Google Cloud DLP
The `google-cloud-dlp` Python client library provides programmatic access to the Google Cloud Data Loss Prevention (DLP) API, now part of Sensitive Data Protection. It enables scanning, discovering, classifying, and redacting privacy-sensitive data (like PII) within text, images, and various Google Cloud storage repositories such as BigQuery and Cloud Storage. The library is currently at version 3.34.0 and follows the continuous release cadence typical of Google Cloud client libraries, offering frequent updates and enhancements.
Warnings
- gotcha Authentication requires enabling the DLP API and typically using Application Default Credentials (ADC) with a service account. Set the `GOOGLE_APPLICATION_CREDENTIALS` environment variable to the path of your service account key file, and ensure the service account has the `roles/dlp.user` role. API keys are supported for some methods but not for `deidentify` or `reidentify` requests that use Cloud Key Management Service (KMS) wrapped keys.
- breaking Python 3.6 and older versions are no longer supported. The last version compatible with Python 2.7 was `google-cloud-dlp==1.1.0`.
- gotcha The library's logging functionality can emit RPC events that may contain sensitive information. Access to these logs should be restricted, and users should not depend on the immutability of log message content or levels.
- gotcha When operating behind a TLS-intercepting proxy, gRPC-based Google Cloud client libraries (including DLP) may encounter SSL certificate trust issues.

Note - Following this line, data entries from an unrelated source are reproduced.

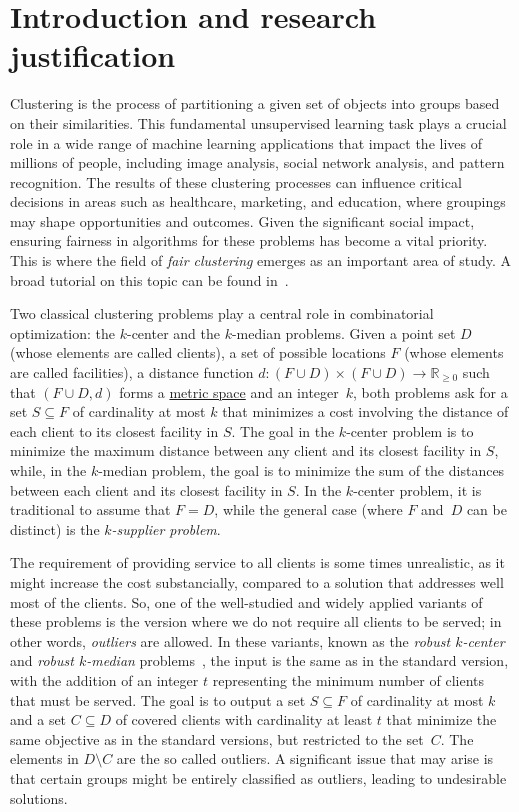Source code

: \documentclass[12pt]{article}
\begin{document}
\section{Introduction and research justification} %
Clustering is the process of partitioning a given set of objects into groups based on their similarities. 
This fundamental unsupervised learning task plays a crucial role in a wide range of machine learning applications that impact the lives of millions of people, including image analysis, social network analysis, and pattern recognition. 
The results of these clustering processes can influence critical decisions in areas such as healthcare, marketing, and education, where groupings may shape opportunities and outcomes.
Given the significant social impact, ensuring fairness in algorithms for these problems has become a vital priority. 
This is where the field of \emph{fair clustering} emerges as an important area of study.
A broad tutorial on this topic can be found in~\cite{FairClusteringTutorial}.

Two classical clustering problems play a central role in combinatorial optimization: the $k$-center and the $k$-median problems. 
Given a point set $D$ (whose elements are called clients), a set of possible locations $F$ (whose elements are called facilities), a distance function $d : (F \cup D) \times (F \cup D) \rightarrow \mathbb{R}_{\geq 0}$ such that $(F\cup D, d)$ forms a \href{https://en.wikipedia.org/wiki/Metric_space}{metric space} and an integer~$k$, both problems ask for a set $S \subseteq F$ of cardinality at most $k$ that minimizes a cost involving the distance of each client to its closest facility in $S$.
The goal in the $k$-center problem is to minimize the maximum distance between any client and its closest facility in $S$, while, in the $k$-median problem, the goal is to minimize the sum of the distances between each client and its closest facility in $S$.
In the $k$-center problem, it is traditional to assume that $F=D$, while the general case (where $F$ and~$D$ can be distinct) is the \emph{$k$-supplier problem}.

The requirement of providing service to all clients is some times unrealistic, as it might increase the cost substancially, compared to a solution that addresses well most of the clients. 
So, one of the well-studied and widely applied variants of these problems is the version where we do not require all clients to be served; in other words, \emph{outliers} are allowed. 
In these variants, known as the \emph{robust $k$-center} and \emph{robust $k$-median} problems~\cite{CharikarKMN2001}, the input is the same as in the standard version, with the addition of an integer $t$ representing the minimum number of clients that must be served. 
The goal is to output a set $S \subseteq F$ of cardinality at most $k$ and a set $C \subseteq D$ of covered clients with cardinality at least $t$ that minimize the same objective as in the standard versions, but restricted to the set~$C$.  The elements in $D \setminus C$ are the so called outliers.  A significant issue that may arise is that certain groups might be entirely classified as outliers, leading to undesirable solutions.
\end{document}
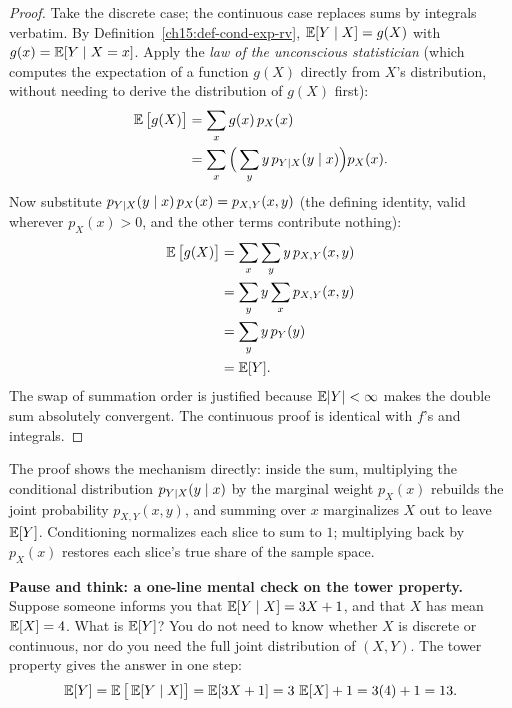 \begin{proof}
Take the discrete case; the continuous case replaces sums by integrals verbatim. By
Definition~\ref{ch15:def-cond-exp-rv}, $\operatorname{\mathbb{E}}[Y\mid X] = g(X)$ with $g(x) = \operatorname{\mathbb{E}}[Y\mid X = x]$. Apply the
\emph{law of the unconscious statistician} (which computes the expectation of a function $g(X)$ directly
from $X$'s distribution, without needing to derive the distribution of $g(X)$ first):
\begin{align*}
  \operatorname{\mathbb{E}}\big[g(X)\big] &= \sum_x g(x)\,p_X(x) \\
  &= \sum_x \Big(\sum_y y\, p_{Y\mid X}(y\mid x)\Big) p_X(x).
\end{align*}
Now substitute $p_{Y\mid X}(y\mid x)\,p_X(x) = p_{X,Y}(x,y)$ (the defining identity, valid wherever
$p_X(x)>0$, and the other terms contribute nothing):
\begin{align*}
  \operatorname{\mathbb{E}}\big[g(X)\big] &= \sum_x \sum_y y \, p_{X,Y}(x,y) \\
  &= \sum_y y \sum_x p_{X,Y}(x,y) \\
  &= \sum_y y \, p_Y(y) \\
  &= \operatorname{\mathbb{E}}[Y].
\end{align*}
The swap of summation order is justified because $\operatorname{\mathbb{E}}\lvert Y\rvert < \infty$ makes the double sum absolutely
convergent. The continuous proof is identical with $f$'s and integrals.
\end{proof}

\begin{happeningbox}
The proof shows the mechanism directly: inside the sum, multiplying the conditional
distribution $p_{Y\mid X}(y\mid x)$ by the marginal weight $p_X(x)$ rebuilds the
joint probability $p_{X,Y}(x,y)$, and summing over $x$ marginalizes $X$ out to leave
$\operatorname{\mathbb{E}}[Y]$. Conditioning normalizes each slice to sum to $1$; multiplying back by
$p_X(x)$ restores each slice's true share of the sample space.
\end{happeningbox}

\begin{recoverybox}
\textbf{Pause and think: a one-line mental check on the tower property.}
Suppose someone informs you that $\operatorname{\mathbb{E}}[Y \mid X] = 3X + 1$, and that $X$ has mean $\operatorname{\mathbb{E}}[X] = 4$. What is
$\operatorname{\mathbb{E}}[Y]$? You do not need to know whether $X$ is discrete or continuous, nor do you need the full joint
distribution of $(X, Y)$. The tower property gives the answer in one step:
\[
  \operatorname{\mathbb{E}}[Y] = \operatorname{\mathbb{E}}\big[\operatorname{\mathbb{E}}[Y \mid X]\big] = \operatorname{\mathbb{E}}[3X + 1] = 3\,\operatorname{\mathbb{E}}[X] + 1 = 3(4) + 1 = 13.
\]
\end{recoverybox}

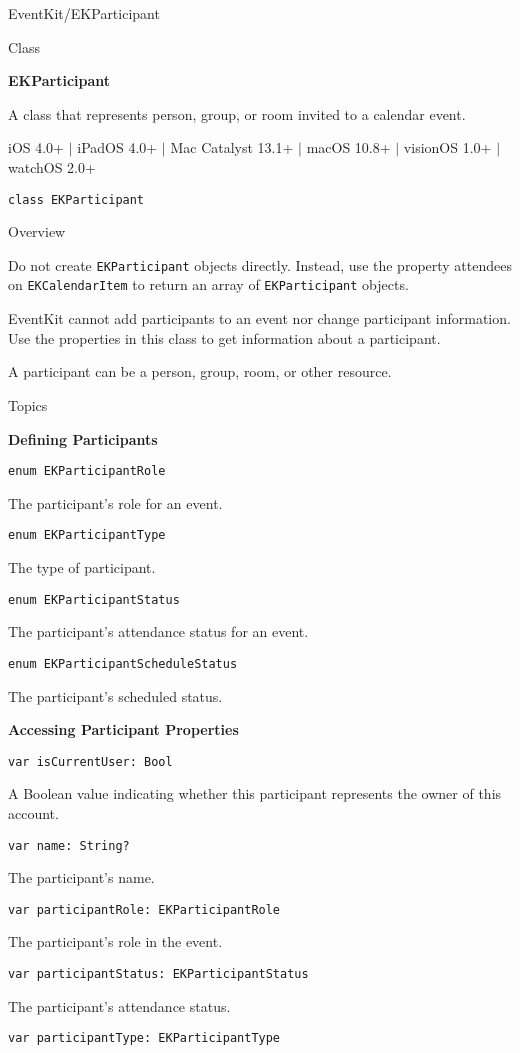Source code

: \documentclass{article}
\title{}
\author{}
\date{}
\begin{document}
EventKit/EKParticipant

Class

\textbf{EKParticipant}

A class that represents person, group, or room invited to a calendar event.

iOS 4.0+ $|$ iPadOS 4.0+ $|$ Mac Catalyst 13.1+ $|$ macOS 10.8+ $|$ visionOS 1.0+ $|$ watchOS 2.0+

\texttt{class EKParticipant}

Overview

Do not create \texttt{EKParticipant} objects directly. Instead, use the property attendees on \texttt{EKCalendarItem} to return an array of \texttt{EKParticipant} objects.

EventKit cannot add participants to an event nor change participant information. Use the properties in this class to get information about a participant.

A participant can be a person, group, room, or other resource.

Topics

\textbf{Defining Participants}

\texttt{enum EKParticipantRole}

The participant's role for an event.

\texttt{enum EKParticipantType}

The type of participant.

\texttt{enum EKParticipantStatus}

The participant's attendance status for an event.

\texttt{enum EKParticipantScheduleStatus}

The participant's scheduled status.

\textbf{Accessing Participant Properties}

\texttt{var isCurrentUser: Bool}

A Boolean value indicating whether this participant represents the owner of this account.

\texttt{var name: String?}

The participant's name.

\texttt{var participantRole: EKParticipantRole}

The participant's role in the event.

\texttt{var participantStatus: EKParticipantStatus}

The participant's attendance status.

\texttt{var participantType: EKParticipantType}
\end{document}
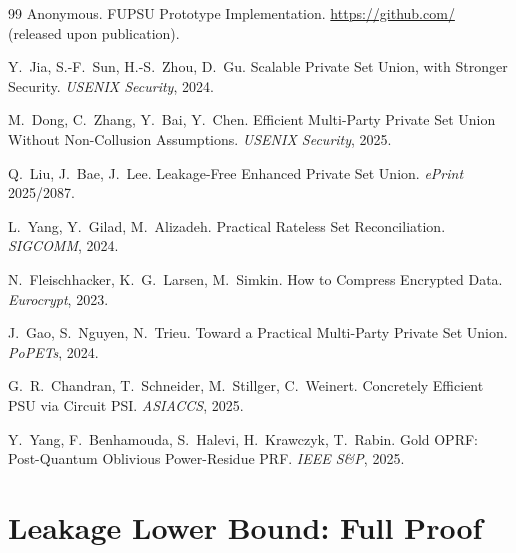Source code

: \begin{thebibliography}{99}
 Anonymous.
\newblock FUPSU Prototype Implementation. \url{https://github.com/} (released upon publication).

 Y.~Jia, S.-F.~Sun, H.-S.~Zhou, D.~Gu.
\newblock Scalable Private Set Union, with Stronger Security. \emph{USENIX Security}, 2024.

 M.~Dong, C.~Zhang, Y.~Bai, Y.~Chen.
\newblock Efficient Multi-Party Private Set Union Without Non-Collusion Assumptions.
\emph{USENIX Security}, 2025.

 Q.~Liu, J.~Bae, J.~Lee.
\newblock Leakage-Free Enhanced Private Set Union. \emph{ePrint} 2025/2087.

 L.~Yang, Y.~Gilad, M.~Alizadeh.
\newblock Practical Rateless Set Reconciliation. \emph{SIGCOMM}, 2024.

 N.~Fleischhacker, K.~G.~Larsen, M.~Simkin.
\newblock How to Compress Encrypted Data. \emph{Eurocrypt}, 2023.

 J.~Gao, S.~Nguyen, N.~Trieu.
\newblock Toward a Practical Multi-Party Private Set Union. \emph{PoPETs}, 2024.

 G.~R.~Chandran, T.~Schneider, M.~Stillger, C.~Weinert.
\newblock Concretely Efficient PSU via Circuit PSI. \emph{ASIACCS}, 2025.

 Y.~Yang, F.~Benhamouda, S.~Halevi, H.~Krawczyk, T.~Rabin.
\newblock Gold OPRF: Post-Quantum Oblivious Power-Residue PRF. \emph{IEEE S\&P}, 2025.

\end{thebibliography}

\newpage
\appendix

\section{Leakage Lower Bound: Full Proof}
\label{sec:lower-proof}

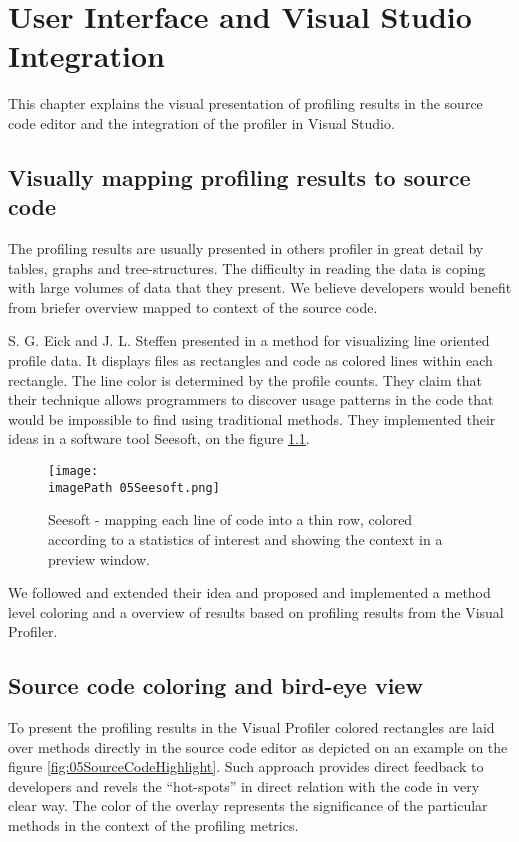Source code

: \chapter{User Interface and Visual Studio Integration }
\label{chap:VPUIandSI}


This chapter explains the visual presentation of profiling results in the source code editor and the integration of the profiler in Visual Studio.

\section{Visually mapping profiling results to source code}
The profiling results are usually presented in others profiler in great detail by tables, graphs and tree-structures. The difficulty in reading the data is coping with large volumes of data that they present. We believe developers would benefit from briefer overview mapped to context of the source code.

S. G. Eick and J. L. Steffen presented in \cite{EickSteffen92} a method for visualizing line oriented profile data. It displays files as rectangles and code as colored lines within each rectangle. The line color is determined by the profile counts. They claim that their technique allows programmers to discover usage patterns in the code that would be impossible to find using traditional methods. They implemented their ideas in a software tool Seesoft, on the figure \ref{fig:05SeeSoft}.

\begin{figure}
	\centering
		\texttt{[image: \\imagePath 05Seesoft.png]}
		\caption{Seesoft - mapping each line of code into a thin row, colored according to a statistics of interest and showing the context in a preview window.}
	\label{fig:05SeeSoft}
\end{figure}


We followed and extended their idea and proposed and implemented a method level coloring and a overview of results based on profiling results from the Visual Profiler. 

\section{Source code coloring and bird-eye view}
To present the profiling results in the Visual Profiler colored rectangles are laid over methods directly in the source code editor as depicted on an example on the figure \ref{fig:05SourceCodeHighlight}. Such approach provides direct feedback to developers and revels the ``hot-spots'' in direct relation with the code in very clear way.  The color of the overlay represents the significance of the particular methods in the context of the profiling metrics.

- gotcha Many DLP API operations, such as `inspect_content` and `deidentify_content`, require a `parent` argument in the format `projects/{project_id}`. Forgetting this or providing an incorrect project ID will result in errors.
- gotcha It is crucial to explicitly enable the Cloud Data Loss Prevention API in your Google Cloud project via the GCP Console or `gcloud services enable dlp.googleapis.com` before using the client library. Otherwise, you will receive `API not enabled` errors.
Install
-
pip install google-cloud-dlp
Imports
- DlpServiceClient
from google.cloud import dlp_v2 client = dlp_v2.DlpServiceClient()
Quickstart
import os
from google.cloud import dlp_v2
from google.cloud.dlp_v2 import types
def inspect_text(project_id: str, text_content: str):
"""
Inspects a string of text for sensitive data using Google Cloud DLP.
Args:
project_id: The Google Cloud project ID.
text_content: The string to inspect.
"""
if not project_id:
print("GOOGLE_CLOUD_PROJECT environment variable or project_id not set.")
return
client = dlp_v2.DlpServiceClient()
# Construct the item to inspect
item = {"value": text_content}
# The info types to search for in the content.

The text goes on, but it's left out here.